Como todos sabemos, não existe essa história de não tomar partido, e isso vale, principalmente, para a turma que prefere se colocar em uma torre de marfim, toda limpinha, acima do bem e do mal, muito além das disputas e das picuinhas da direita e da esquerda; pessoas essas que se consideram isentas, prudentes e muitíssimo sofisticadas e que, de forma muito ladina, querem apenas e tão somente, se possível for, tirar o máximo de vantagem de qualquer time que venha a encilhar sua cela política na égua baia do poder estatal.

Se nos portamos desse modo, não estamos, de modo algum, agindo por princípios. Estamos apenas elevando, a categoria de princípios, os nossos interesses tacanhos e imediatistas.

Doutra parte, não há nada de profundamente meritório em ser um “homem de partido”, que defende com unhas e dentes todas as traquitanas e estripulias que são orquestradas por um partido político ou que são praticadas em nome dele.

Quando procedemos dessa maneira, acabamos por confundir a tomada de partido em relação a algo, com a tomada de nossa consciência por um partido, para nos manipular em relação a tudo.

Como diria Ortega y Gasset, muitas e muitas pessoas preferem agir assim por causa da segurança psicológica que lhes é dada pelo fato de estarem integrando um grupo.
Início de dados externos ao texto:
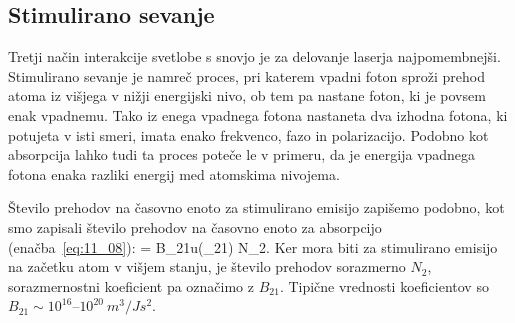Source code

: \subsection*{Stimulirano sevanje}
Tretji način interakcije svetlobe s snovjo je za delovanje laserja
najpomembnejši. Stimulirano sevanje je namreč proces, pri katerem 
vpadni foton sproži prehod atoma iz višjega v nižji energijski nivo, 
ob tem pa nastane foton, ki je povsem enak vpadnemu.
Tako iz enega vpadnega fotona nastaneta dva izhodna fotona, ki potujeta
v isti smeri, imata enako frekvenco, fazo in polarizacijo. Podobno kot absorpcija
lahko tudi ta proces poteče le v primeru, da je energija vpadnega 
fotona enaka razliki energij med atomskima nivojema.

Število prehodov na časovno enoto za stimulirano emisijo zapišemo podobno, 
kot smo zapisali število prehodov na časovno enoto za absorpcijo 
(enačba~\ref{eq:11_08}): 
\beq
{} = B_{21}u(\omega_{21}) N_2.
\label{eq:11_12}
\eeq
Ker mora biti za stimulirano emisijo na začetku atom v višjem stanju, 
je število prehodov sorazmerno $N_2$, sorazmernostni koeficient pa 
označimo z $B_{21}$. Tipične vrednosti
koeficientov so $B_{21}\sim 10^{16}$--$10^{20}~\si{m^3/Js^2}$.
Há pessoas que preferem ter sua mente carregada pelas mãos invisíveis de um partido, e arrastada pelos tentáculos de uma multidão, do que andar, de forma claudicante, com pernas da sua própria consciência.

Diante do exposto, o que seria então menos danoso para a nossa personalidade: a atitude cínica do “isentão” ou o engajamento insensato e temerário nas fileiras de uma ideologia? Francamente, penso que nem uma coisa, nem outra.
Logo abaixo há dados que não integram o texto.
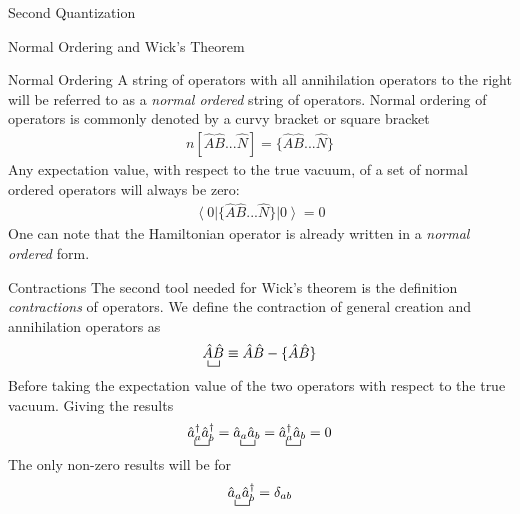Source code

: \documentclass[twoside,english]{uiofysmaster}
\begin{document}
\begin{chapter}{Second Quantization}
\begin{section}{Normal Ordering and Wick's Theorem}
\begin{subsection}{Normal Ordering}
			A string of operators with all annihilation operators to the right will be referred to as a \textit{normal ordered} string of operators. Normal ordering of operators is commonly denoted by a curvy bracket or square bracket
			\begin{align}
				n[ \hat A \hat B ... \hat N ] = \{ \hat A \hat B ... \hat N \}
			\end{align}
			Any expectation value, with respect to the true vacuum, of a set of normal ordered operators will always be zero:
			\begin{align}
				\left< 0 \right| \{ \hat A \hat B ... \hat N \} \left| 0 \right> = 0 
				\label{NormalOrdering1}
			\end{align}
			One can note that the Hamiltonian operator is already written in a \textit{normal ordered} form. 
		\end{subsection}

		\begin{subsection}{Contractions}
			The second tool needed for Wick's theorem is the definition \textit{contractions} of operators. We define the contraction of general creation and annihilation operators as
			\begin{align}
				\bcontraction{}{\hat A}{}{\hat B} 
				\hat A \hat B
				\equiv \hat A \hat B - \{ \hat A \hat B \}
			\end{align}
			Before taking the expectation value of the two operators with respect to the true vacuum. 
			Giving the results
			\begin{align}
				\bcontraction{}{\hat a_a^\dagger}{}{\hat a_b^\dagger}
				\hat a_a^\dagger \hat a_b^\dagger 
				= 
				\bcontraction{}{\hat a_a}{}{\hat a_b}
				\hat a_a \hat a_b
				= 
				\bcontraction{}{\hat a_a^\dagger}{}{\hat a_b}
				\hat a_a^\dagger \hat a_b
				= 0 
			\end{align}
			The only non-zero results will be for 
			\begin{align}
				\bcontraction{}{\hat a_a}{}{\hat a_b}
				\hat a_a \hat a_b
				^\dagger = \delta_{ab}
			\end{align}
		\end{subsection}
	

\end{section}
\end{chapter}
\end{document}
Devemos, sim, no meu entender, nos esmerar em tomarmos uma posição clara em relação à realidade dos fatos da vida, à luz da nossa consciência. Por isso, recuar pode ser uma opção, avançar também, mas nos calar e nos omitir, não. De jeito maneira.

Sim, podemos nos equivocar ao tomar uma decisão, como podemos estar redondamente mal-informados a respeito dos acontecimentos que estão marcando os caminhos e descaminhos da sociedade, mas seremos nós que estaremos cometendo esse erro e assumindo a responsabilidade. Não terá essa de nos fiarmos na máxima de Homer Simpson, que diz: “A culpa é minha e eu coloco em quem eu quiser”. Nada disso.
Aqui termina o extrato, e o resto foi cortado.